Start of Information
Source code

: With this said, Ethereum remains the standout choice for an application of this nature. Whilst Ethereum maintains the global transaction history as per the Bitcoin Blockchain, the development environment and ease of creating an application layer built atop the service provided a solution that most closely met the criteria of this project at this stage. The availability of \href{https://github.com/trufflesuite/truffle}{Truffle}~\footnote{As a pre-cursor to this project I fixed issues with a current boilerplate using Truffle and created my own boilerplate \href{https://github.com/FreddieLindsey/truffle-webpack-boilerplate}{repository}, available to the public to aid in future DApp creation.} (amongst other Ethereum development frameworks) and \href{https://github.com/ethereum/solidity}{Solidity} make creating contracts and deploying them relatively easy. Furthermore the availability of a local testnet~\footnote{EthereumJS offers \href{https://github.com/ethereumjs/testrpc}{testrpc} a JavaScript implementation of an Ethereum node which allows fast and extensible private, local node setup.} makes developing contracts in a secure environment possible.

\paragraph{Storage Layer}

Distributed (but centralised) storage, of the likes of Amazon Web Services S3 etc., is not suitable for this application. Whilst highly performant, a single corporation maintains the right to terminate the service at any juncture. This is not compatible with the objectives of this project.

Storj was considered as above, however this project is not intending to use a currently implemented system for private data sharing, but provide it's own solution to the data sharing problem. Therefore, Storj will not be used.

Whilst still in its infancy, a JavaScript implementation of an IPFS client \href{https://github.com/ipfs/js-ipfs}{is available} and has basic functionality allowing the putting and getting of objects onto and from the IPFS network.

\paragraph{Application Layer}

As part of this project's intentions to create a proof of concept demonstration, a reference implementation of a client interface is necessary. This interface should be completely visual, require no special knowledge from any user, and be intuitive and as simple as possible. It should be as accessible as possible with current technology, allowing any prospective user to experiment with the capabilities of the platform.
End of Information
§ **Exercise objective**: All of the entries are to be transcribed exactly.

§ **Response to the task**:
Source code

: With this said, Ethereum remains the standout choice for an application of this nature. Whilst Ethereum maintains the global transaction history as per the Bitcoin Blockchain, the development environment and ease of creating an application layer built atop the service provided a solution that most closely met the criteria of this project at this stage. The availability of \href{https://github.com/trufflesuite/truffle}{Truffle}~\footnote{As a pre-cursor to this project I fixed issues with a current boilerplate using Truffle and created my own boilerplate \href{https://github.com/FreddieLindsey/truffle-webpack-boilerplate}{repository}, available to the public to aid in future DApp creation.} (amongst other Ethereum development frameworks) and \href{https://github.com/ethereum/solidity}{Solidity} make creating contracts and deploying them relatively easy. Furthermore the availability of a local testnet~\footnote{EthereumJS offers \href{https://github.com/ethereumjs/testrpc}{testrpc} a JavaScript implementation of an Ethereum node which allows fast and extensible private, local node setup.} makes developing contracts in a secure environment possible.

\paragraph{Storage Layer}

Distributed (but centralised) storage, of the likes of Amazon Web Services S3 etc., is not suitable for this application. Whilst highly performant, a single corporation maintains the right to terminate the service at any juncture. This is not compatible with the objectives of this project.

Storj was considered as above, however this project is not intending to use a currently implemented system for private data sharing, but provide it's own solution to the data sharing problem. Therefore, Storj will not be used.

Whilst still in its infancy, a JavaScript implementation of an IPFS client \href{https://github.com/ipfs/js-ipfs}{is available} and has basic functionality allowing the putting and getting of objects onto and from the IPFS network.

\paragraph{Application Layer}

As part of this project's intentions to create a proof of concept demonstration, a reference implementation of a client interface is necessary. This interface should be completely visual, require no special knowledge from any user, and be intuitive and as simple as possible. It should be as accessible as possible with current technology, allowing any prospective user to experiment with the capabilities of the platform.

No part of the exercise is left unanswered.